• _Exercise instructions_
Keep the pictures out. Copy every line of the listing exactly.

• _Listed records_
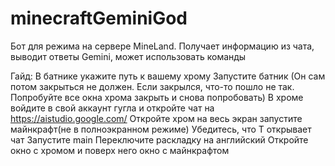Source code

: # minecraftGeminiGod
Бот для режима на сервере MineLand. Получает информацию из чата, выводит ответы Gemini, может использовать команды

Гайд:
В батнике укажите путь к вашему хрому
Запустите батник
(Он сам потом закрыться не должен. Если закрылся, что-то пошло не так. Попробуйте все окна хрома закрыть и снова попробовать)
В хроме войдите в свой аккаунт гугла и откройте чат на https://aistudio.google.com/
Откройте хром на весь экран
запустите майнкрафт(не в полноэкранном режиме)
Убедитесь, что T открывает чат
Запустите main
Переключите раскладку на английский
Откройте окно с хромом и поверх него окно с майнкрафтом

• _Output_
Source code

: # minecraftGeminiGod
Бот для режима на сервере MineLand. Получает информацию из чата, выводит ответы Gemini, может использовать команды

Гайд:
В батнике укажите путь к вашему хрому
Запустите батник
(Он сам потом закрыться не должен. Если закрылся, что-то пошло не так. Попробуйте все окна хрома закрыть и снова попробовать)
В хроме войдите в свой аккаунт гугла и откройте чат на https://aistudio.google.com/
Откройте хром на весь экран
запустите майнкрафт(не в полноэкранном режиме)
Убедитесь, что T открывает чат
Запустите main
Переключите раскладку на английский
Откройте окно с хромом и поверх него окно с майнкрафтом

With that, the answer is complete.